When the Roadshow Revival returns to the Ventura County Fairgrounds for this year’s installment of its annual tribute to the music of Johnny Cash, this time around the event gets personal — and a little bit feminine. Not only is Cash’s stepdaughter, Carlene Carter, a featured performer, but headlining the event will be the Queen of Rockabilly herself, Wanda Jackson.

For Jackson, having two formidable female artists headlining Saturday’s festival is a legacy of her musical beginnings. Along with the likes of Elvis Presley and Jerry Lee Lewis, she was at the fore of the emergence of rock and roll and forged a formidable path for other female artists to follow.
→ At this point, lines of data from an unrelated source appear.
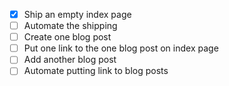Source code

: - [x] Ship an empty index page
- [ ] Automate the shipping
- [ ] Create one blog post
- [ ] Put one link to the one blog post on index page
- [ ] Add another blog post
- [ ] Automate putting link to blog posts
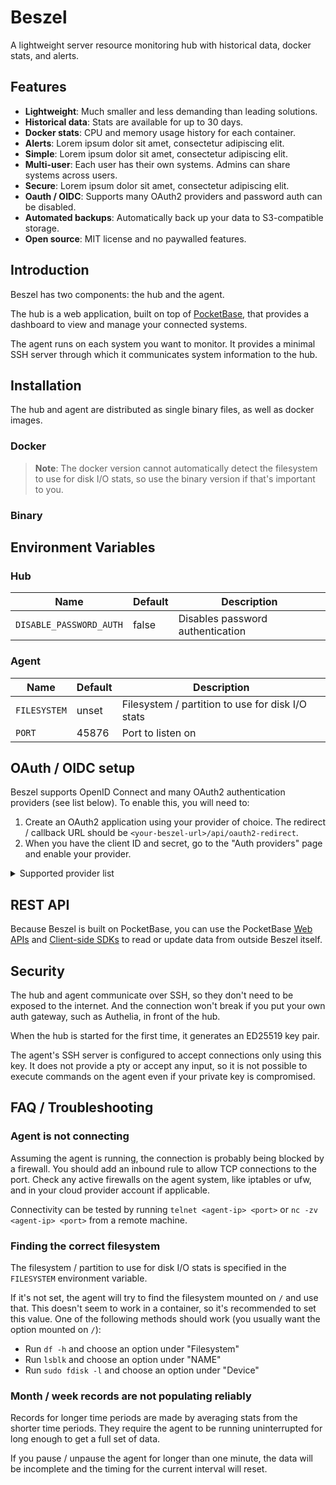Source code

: # Beszel

A lightweight server resource monitoring hub with historical data, docker stats, and alerts.

<!-- <table width="100%">
  <tbody>
    <tr>
      <td width="50%"><img src="https://henrygd-assets.b-cdn.net/social-image-server/before-capture.png" alt="example of turso.tech/pricing link which is missing an og:image as of may 11 2024"/></td>
      <td width="50%"><img src="https://henrygd-assets.b-cdn.net/social-image-server/after-capture.webp" alt="example of turso.tech/pricing link using an image generated by the server as it's og:image"/></td>
    </tr>
  </tbody>
</table> -->

## Features

- **Lightweight**: Much smaller and less demanding than leading solutions.
- **Historical data**: Stats are available for up to 30 days.
- **Docker stats**: CPU and memory usage history for each container.
- **Alerts**: Lorem ipsum dolor sit amet, consectetur adipiscing elit.
- **Simple**: Lorem ipsum dolor sit amet, consectetur adipiscing elit.
- **Multi-user**: Each user has their own systems. Admins can share systems across users.
- **Secure**: Lorem ipsum dolor sit amet, consectetur adipiscing elit.
- **Oauth / OIDC**: Supports many OAuth2 providers and password auth can be disabled.
- **Automated backups**: Automatically back up your data to S3-compatible storage.
- **Open source**: MIT license and no paywalled features.

## Introduction

Beszel has two components: the hub and the agent.

The hub is a web application, built on top of [PocketBase](https://pocketbase.io/), that provides a dashboard to view and manage your connected systems.

The agent runs on each system you want to monitor. It provides a minimal SSH server through which it communicates system information to the hub.

## Installation

The hub and agent are distributed as single binary files, as well as docker images.

### Docker

> **Note**: The docker version cannot automatically detect the filesystem to use for disk I/O stats, so use the binary version if that's important to you.

### Binary

## Environment Variables

### Hub

| Name                    | Default | Description                      |
| ----------------------- | ------- | -------------------------------- |
| `DISABLE_PASSWORD_AUTH` | false   | Disables password authentication |

### Agent

| Name         | Default | Description                                      |
| ------------ | ------- | ------------------------------------------------ |
| `FILESYSTEM` | unset   | Filesystem / partition to use for disk I/O stats |
| `PORT`       | 45876   | Port to listen on                                |

## OAuth / OIDC setup

Beszel supports OpenID Connect and many OAuth2 authentication providers (see list below). To enable this, you will need to:

1. Create an OAuth2 application using your provider of choice. The redirect / callback URL should be `<your-beszel-url>/api/oauth2-redirect`.
2. When you have the client ID and secret, go to the "Auth providers" page and enable your provider.

<details>
  <summary>Supported provider list</summary>

- Apple
- Bitbucket
- Discord
- Facebook
- Gitea
- Gitee
- GitHub
- GitLab
- Google
- Instagram
- Kakao
- LiveChat
- mailcow
- Microsoft
- OpenID Connect
- Patreon (v2)
- Spotify
- Strava
- Twitch
- Twitter
- VK
- Yandex
</details>

## REST API

Because Beszel is built on PocketBase, you can use the PocketBase [Web APIs](https://pocketbase.io/docs/api-records/) and [Client-side SDKs](https://pocketbase.io/docs/client-side-sdks/) to read or update data from outside Beszel itself.

## Security

The hub and agent communicate over SSH, so they don't need to be exposed to the internet. And the connection won't break if you put your own auth gateway, such as Authelia, in front of the hub.

When the hub is started for the first time, it generates an ED25519 key pair.

The agent's SSH server is configured to accept connections only using this key. It does not provide a pty or accept any input, so it is not possible to execute commands on the agent even if your private key is compromised.

## FAQ / Troubleshooting

### Agent is not connecting

Assuming the agent is running, the connection is probably being blocked by a firewall. You should add an inbound rule to allow TCP connections to the port. Check any active firewalls on the agent system, like iptables or ufw, and in your cloud provider account if applicable.

Connectivity can be tested by running `telnet <agent-ip> <port>` or `nc -zv <agent-ip> <port>` from a remote machine.

### Finding the correct filesystem

The filesystem / partition to use for disk I/O stats is specified in the `FILESYSTEM` environment variable.

If it's not set, the agent will try to find the filesystem mounted on `/` and use that. This doesn't seem to work in a container, so it's recommended to set this value. One of the following methods should work (you usually want the option mounted on `/`):

- Run `df -h` and choose an option under "Filesystem"
- Run `lsblk` and choose an option under "NAME"
- Run `sudo fdisk -l` and choose an option under "Device"

### Month / week records are not populating reliably

Records for longer time periods are made by averaging stats from the shorter time periods. They require the agent to be running uninterrupted for long enough to get a full set of data.

If you pause / unpause the agent for longer than one minute, the data will be incomplete and the timing for the current interval will reset.
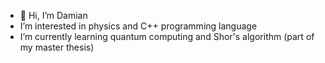 - 👋 Hi, I’m Damian
- I’m interested in physics and C++ programming language
- I’m currently learning quantum computing and Shor's algorithm (part of my master thesis)





<!--- 
- 💞️ I’m looking to collaborate on ... 
- 📫 How to reach me ...
--->

<!---
damianWu/damianWu is a ✨ special ✨ repository because its `README.md` (this file) appears on your GitHub profile.
You can click the Preview link to take a look at your changes.
--->
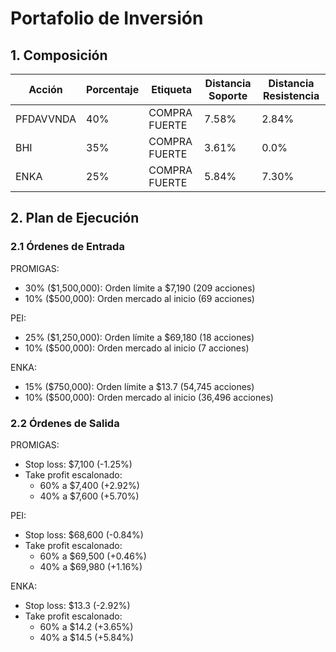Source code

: # Portafolio de Inversión

## 1. Composición

| Acción | Porcentaje | Etiqueta | Distancia Soporte | Distancia Resistencia |
|--------|------------|----------|-------------------|----------------------|
| PFDAVVNDA | 40% | COMPRA FUERTE | 7.58% | 2.84% |
| BHI | 35% | COMPRA FUERTE | 3.61% | 0.0% |
| ENKA | 25% | COMPRA FUERTE | 5.84% | 7.30% |

## 2. Plan de Ejecución

### 2.1 Órdenes de Entrada

PROMIGAS:
- 30% ($1,500,000): Orden límite a $7,190 (209 acciones)
- 10% ($500,000): Orden mercado al inicio (69 acciones)

PEI:
- 25% ($1,250,000): Orden límite a $69,180 (18 acciones)
- 10% ($500,000): Orden mercado al inicio (7 acciones)

ENKA:
- 15% ($750,000): Orden límite a $13.7 (54,745 acciones)
- 10% ($500,000): Orden mercado al inicio (36,496 acciones)

### 2.2 Órdenes de Salida

PROMIGAS:
- Stop loss: $7,100 (-1.25%)
- Take profit escalonado:
  * 60% a $7,400 (+2.92%)
  * 40% a $7,600 (+5.70%)

PEI:
- Stop loss: $68,600 (-0.84%)
- Take profit escalonado:
  * 60% a $69,500 (+0.46%)
  * 40% a $69,980 (+1.16%)

ENKA:
- Stop loss: $13.3 (-2.92%)
- Take profit escalonado:
  * 60% a $14.2 (+3.65%)
  * 40% a $14.5 (+5.84%) 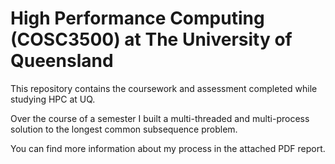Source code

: # High Performance Computing (COSC3500) at The University of Queensland

This repository contains the coursework and assessment completed while studying HPC at UQ.

Over the course of a semester I built a multi-threaded and multi-process solution to the longest common subsequence problem.

You can find more information about my process in the attached PDF report. 
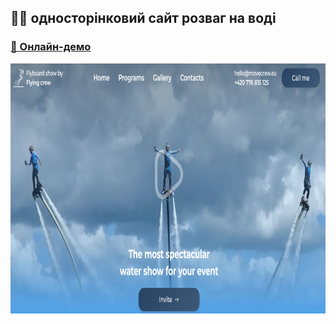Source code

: ## 💙💛 односторінковий сайт розваг на воді
### [🔗 Онлайн-демо](https://alexsand-r.github.io/water-show1/home.html)
<p align="center">
  <img src="img/55.png" alt="Image 1" width="800" height="400">
</p>
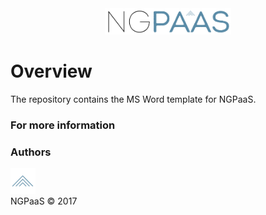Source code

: <div align="center">
        <img width="40%" src="../../../images/ngpaas-100.jpg" alt="ngpaas" title="ngpaas"></img>
</div>

# Overview
The repository contains the MS Word template for NGPaaS.


### For more information

### Authors
<div align="left">
        <img width="8%" src="../../../images/ngpaas-100-S.jpg" alt="ngpaas" title="ngpaas"></img> 
</div>
NGPaaS © 2017
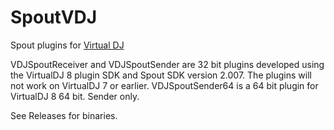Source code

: # SpoutVDJ
Spout plugins for [Virtual DJ](https://www.virtualdj.com/)

VDJSpoutReceiver and VDJSpoutSender are 32 bit plugins developed using the VirtualDJ 8 plugin SDK and Spout SDK version 2.007. The plugins will not work on VirtualDJ 7 or earlier. VDJSpoutSender64 is a 64 bit plugin for VirtualDJ 8 64 bit. Sender only.

See Releases for binaries.
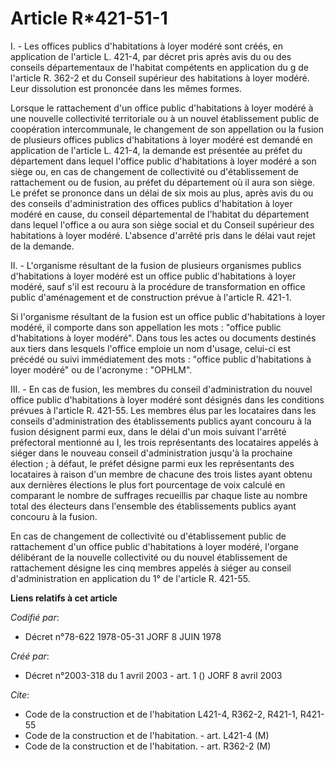 # Article R*421-51-1

I. - Les offices publics d'habitations à loyer modéré sont créés, en application de l'article L. 421-4, par décret pris après
avis du ou des conseils départementaux de l'habitat compétents en application du g de l'article R. 362-2 et du Conseil
supérieur des habitations à loyer modéré. Leur dissolution est prononcée dans les mêmes formes.

Lorsque le rattachement d'un office public d'habitations à loyer modéré à une nouvelle collectivité territoriale ou à un
nouvel établissement public de coopération intercommunale, le changement de son appellation ou la fusion de plusieurs offices
publics d'habitations à loyer modéré est demandé en application de l'article L. 421-4, la demande est présentée au préfet du
département dans lequel l'office public d'habitations à loyer modéré a son siège ou, en cas de changement de collectivité ou
d'établissement de rattachement ou de fusion, au préfet du département où il aura son siège. Le préfet se prononce dans un
délai de six mois au plus, après avis du ou des conseils d'administration des offices publics d'habitation à loyer modéré en
cause, du conseil départemental de l'habitat du département dans lequel l'office a ou aura son siège social et du Conseil
supérieur des habitations à loyer modéré. L'absence d'arrêté pris dans le délai vaut rejet de la demande.

II. - L'organisme résultant de la fusion de plusieurs organismes publics d'habitations à loyer modéré est un office public
d'habitations à loyer modéré, sauf s'il est recouru à la procédure de transformation en office public d'aménagement et de
construction prévue à l'article R. 421-1.

Si l'organisme résultant de la fusion est un office public d'habitations à loyer modéré, il comporte dans son appellation les
mots : "office public d'habitations à loyer modéré". Dans tous les actes ou documents destinés aux tiers dans lesquels
l'office emploie un nom d'usage, celui-ci est précédé ou suivi immédiatement des mots : "office public d'habitations à loyer
modéré" ou de l'acronyme : "OPHLM".

III. - En cas de fusion, les membres du conseil d'administration du nouvel office public d'habitations à loyer modéré sont
désignés dans les conditions prévues à l'article R. 421-55. Les membres élus par les locataires dans les conseils
d'administration des établissements publics ayant concouru à la fusion désignent parmi eux, dans le délai d'un mois suivant
l'arrêté préfectoral mentionné au I, les trois représentants des locataires appelés à siéger dans le nouveau conseil
d'administration jusqu'à la prochaine élection ; à défaut, le préfet désigne parmi eux les représentants des locataires à
raison d'un membre de chacune des trois listes ayant obtenu aux dernières élections le plus fort pourcentage de voix calculé
en comparant le nombre de suffrages recueillis par chaque liste au nombre total des électeurs dans l'ensemble des
établissements publics ayant concouru à la fusion.

En cas de changement de collectivité ou d'établissement public de rattachement d'un office public d'habitations à loyer
modéré, l'organe délibérant de la nouvelle collectivité ou du nouvel établissement de rattachement désigne les cinq membres
appelés à siéger au conseil d'administration en application du 1° de l'article R. 421-55.

**Liens relatifs à cet article**

_Codifié par_:

  - Décret n°78-622 1978-05-31 JORF 8 JUIN 1978

_Créé par_:

  - Décret n°2003-318 du 1 avril 2003 - art. 1 () JORF 8 avril 2003

_Cite_:

  - Code de la construction et de l'habitation L421-4, R362-2, R421-1, R421-55
  - Code de la construction et de l'habitation. - art. L421-4 (M)
  - Code de la construction et de l'habitation. - art. R362-2 (M)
Having first established herself as a country music artist, it was with Presley’s encouragement that Jackson embraced rock-and-roll. Presley was quick to note the changing musical landscape and encouraged Jackson to join him in taking the music to America’s youth. Despite the obvious resistance, she followed the king, heart-first.

“The disc jockeys had to stop breaking Elvis’s records, eventually, because the voice of the public demanded they play him,” recalled Jackson of the social landscape surrounding the birth of rock and roll.

“But they would not accept a teenage girl standing on stage in silly fringes singing this rock and roll,” she added. “It’s almost as though they had a meeting to stop me. When you look at my discography, you’ll see that I would have a country song on one side and rock and roll on the other side. That was so I could continue to keep my airplay up.”

Not only did Presley help establish Jackson’s rock-and-roll career, he also lent continual support. It was while touring with Presley in the mid-1950s that Jackson was introduced to Johnny Cash. Like Cash, Jackson was a part of Presley’s touring road show, where she was quick to learn that she was in the presence of two future greats.

“Every time Johnny went on [stage], Elvis would watch him,” recalled Jackson. “He came and got me a few times and we stood there in the wings.

“I said to Elvis ‘I don’t see that much in Johnny. Looks to me like he’s just trying to copy you.’ And Elvis said, ‘Oh, no, no, no, you’re wrong there. Johnny Cash is going to be the biggest thing that ever hit country music.’ ”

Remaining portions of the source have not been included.